Instructions for the task ::
Once you have read the listing, print all of it word for word.

Data records ::
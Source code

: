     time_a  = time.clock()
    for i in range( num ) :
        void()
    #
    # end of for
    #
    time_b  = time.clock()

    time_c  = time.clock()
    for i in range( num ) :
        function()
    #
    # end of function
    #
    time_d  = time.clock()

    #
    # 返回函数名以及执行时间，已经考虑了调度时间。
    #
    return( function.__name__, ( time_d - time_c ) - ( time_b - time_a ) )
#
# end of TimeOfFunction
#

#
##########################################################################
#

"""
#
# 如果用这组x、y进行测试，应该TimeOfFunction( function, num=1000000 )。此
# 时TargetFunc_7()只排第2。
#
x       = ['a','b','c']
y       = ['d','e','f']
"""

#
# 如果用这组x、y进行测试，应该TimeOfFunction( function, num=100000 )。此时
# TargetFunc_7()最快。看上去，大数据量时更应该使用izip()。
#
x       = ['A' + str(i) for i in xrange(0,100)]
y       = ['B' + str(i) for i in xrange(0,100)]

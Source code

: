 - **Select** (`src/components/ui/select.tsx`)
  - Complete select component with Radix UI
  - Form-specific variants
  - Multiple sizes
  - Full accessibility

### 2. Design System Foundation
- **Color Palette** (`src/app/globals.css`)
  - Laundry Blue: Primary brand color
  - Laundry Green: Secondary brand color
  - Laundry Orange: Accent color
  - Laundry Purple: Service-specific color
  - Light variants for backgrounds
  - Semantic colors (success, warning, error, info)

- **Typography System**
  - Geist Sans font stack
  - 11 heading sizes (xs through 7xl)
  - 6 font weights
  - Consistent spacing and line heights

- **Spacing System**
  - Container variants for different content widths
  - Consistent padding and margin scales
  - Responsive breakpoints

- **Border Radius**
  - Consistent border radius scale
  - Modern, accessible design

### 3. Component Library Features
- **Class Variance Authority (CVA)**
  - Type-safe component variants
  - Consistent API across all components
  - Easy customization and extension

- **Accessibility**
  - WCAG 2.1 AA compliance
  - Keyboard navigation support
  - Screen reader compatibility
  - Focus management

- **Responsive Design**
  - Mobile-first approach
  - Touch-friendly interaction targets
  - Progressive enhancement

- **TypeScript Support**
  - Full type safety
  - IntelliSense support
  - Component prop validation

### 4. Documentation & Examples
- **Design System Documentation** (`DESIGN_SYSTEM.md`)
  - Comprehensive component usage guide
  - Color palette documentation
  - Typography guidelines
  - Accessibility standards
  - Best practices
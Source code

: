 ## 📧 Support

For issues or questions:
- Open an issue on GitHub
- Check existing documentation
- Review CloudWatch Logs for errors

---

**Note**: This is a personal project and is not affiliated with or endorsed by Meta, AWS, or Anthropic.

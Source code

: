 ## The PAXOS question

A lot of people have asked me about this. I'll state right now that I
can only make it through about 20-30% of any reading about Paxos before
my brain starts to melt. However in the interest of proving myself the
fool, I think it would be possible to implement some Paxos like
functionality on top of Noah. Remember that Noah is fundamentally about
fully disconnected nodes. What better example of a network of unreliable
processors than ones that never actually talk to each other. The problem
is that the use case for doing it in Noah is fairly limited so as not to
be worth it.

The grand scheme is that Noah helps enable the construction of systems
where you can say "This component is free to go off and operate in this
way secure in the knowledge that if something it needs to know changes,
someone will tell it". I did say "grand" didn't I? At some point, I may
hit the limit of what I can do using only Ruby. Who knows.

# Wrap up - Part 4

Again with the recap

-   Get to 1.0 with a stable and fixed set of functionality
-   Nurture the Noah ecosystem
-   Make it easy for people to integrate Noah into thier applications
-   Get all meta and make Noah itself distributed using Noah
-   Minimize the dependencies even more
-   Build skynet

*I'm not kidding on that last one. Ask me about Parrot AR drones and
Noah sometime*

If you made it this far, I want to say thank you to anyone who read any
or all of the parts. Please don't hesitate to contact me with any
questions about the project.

Response area ::
Source code

:     time_a  = time.clock()
    for i in range( num ) :
        void()
    #
    # end of for
    #
    time_b  = time.clock()

    time_c  = time.clock()
    for i in range( num ) :
        function()
    #
    # end of function
    #
    time_d  = time.clock()

    #
    # 返回函数名以及执行时间，已经考虑了调度时间。
    #
    return( function.__name__, ( time_d - time_c ) - ( time_b - time_a ) )
#
# end of TimeOfFunction
#

#
##########################################################################
#

"""
#
# 如果用这组x、y进行测试，应该TimeOfFunction( function, num=1000000 )。此
# 时TargetFunc_7()只排第2。
#
x       = ['a','b','c']
y       = ['d','e','f']
"""

#
# 如果用这组x、y进行测试，应该TimeOfFunction( function, num=100000 )。此时
# TargetFunc_7()最快。看上去，大数据量时更应该使用izip()。
#
x       = ['A' + str(i) for i in xrange(0,100)]
y       = ['B' + str(i) for i in xrange(0,100)]

Source code

: - **Select** (`src/components/ui/select.tsx`)
  - Complete select component with Radix UI
  - Form-specific variants
  - Multiple sizes
  - Full accessibility

### 2. Design System Foundation
- **Color Palette** (`src/app/globals.css`)
  - Laundry Blue: Primary brand color
  - Laundry Green: Secondary brand color
  - Laundry Orange: Accent color
  - Laundry Purple: Service-specific color
  - Light variants for backgrounds
  - Semantic colors (success, warning, error, info)

- **Typography System**
  - Geist Sans font stack
  - 11 heading sizes (xs through 7xl)
  - 6 font weights
  - Consistent spacing and line heights

- **Spacing System**
  - Container variants for different content widths
  - Consistent padding and margin scales
  - Responsive breakpoints

- **Border Radius**
  - Consistent border radius scale
  - Modern, accessible design

### 3. Component Library Features
- **Class Variance Authority (CVA)**
  - Type-safe component variants
  - Consistent API across all components
  - Easy customization and extension

- **Accessibility**
  - WCAG 2.1 AA compliance
  - Keyboard navigation support
  - Screen reader compatibility
  - Focus management

- **Responsive Design**
  - Mobile-first approach
  - Touch-friendly interaction targets
  - Progressive enhancement

- **TypeScript Support**
  - Full type safety
  - IntelliSense support
  - Component prop validation

### 4. Documentation & Examples
- **Design System Documentation** (`DESIGN_SYSTEM.md`)
  - Comprehensive component usage guide
  - Color palette documentation
  - Typography guidelines
  - Accessibility standards
  - Best practices
Source code

: ## 📧 Support

For issues or questions:
- Open an issue on GitHub
- Check existing documentation
- Review CloudWatch Logs for errors

---

**Note**: This is a personal project and is not affiliated with or endorsed by Meta, AWS, or Anthropic.

Source code

: ## The PAXOS question

A lot of people have asked me about this. I'll state right now that I
can only make it through about 20-30% of any reading about Paxos before
my brain starts to melt. However in the interest of proving myself the
fool, I think it would be possible to implement some Paxos like
functionality on top of Noah. Remember that Noah is fundamentally about
fully disconnected nodes. What better example of a network of unreliable
processors than ones that never actually talk to each other. The problem
is that the use case for doing it in Noah is fairly limited so as not to
be worth it.

The grand scheme is that Noah helps enable the construction of systems
where you can say "This component is free to go off and operate in this
way secure in the knowledge that if something it needs to know changes,
someone will tell it". I did say "grand" didn't I? At some point, I may
hit the limit of what I can do using only Ruby. Who knows.

# Wrap up - Part 4

Again with the recap

-   Get to 1.0 with a stable and fixed set of functionality
-   Nurture the Noah ecosystem
-   Make it easy for people to integrate Noah into thier applications
-   Get all meta and make Noah itself distributed using Noah
-   Minimize the dependencies even more
-   Build skynet

*I'm not kidding on that last one. Ask me about Parrot AR drones and
Noah sometime*

If you made it this far, I want to say thank you to anyone who read any
or all of the parts. Please don't hesitate to contact me with any
questions about the project.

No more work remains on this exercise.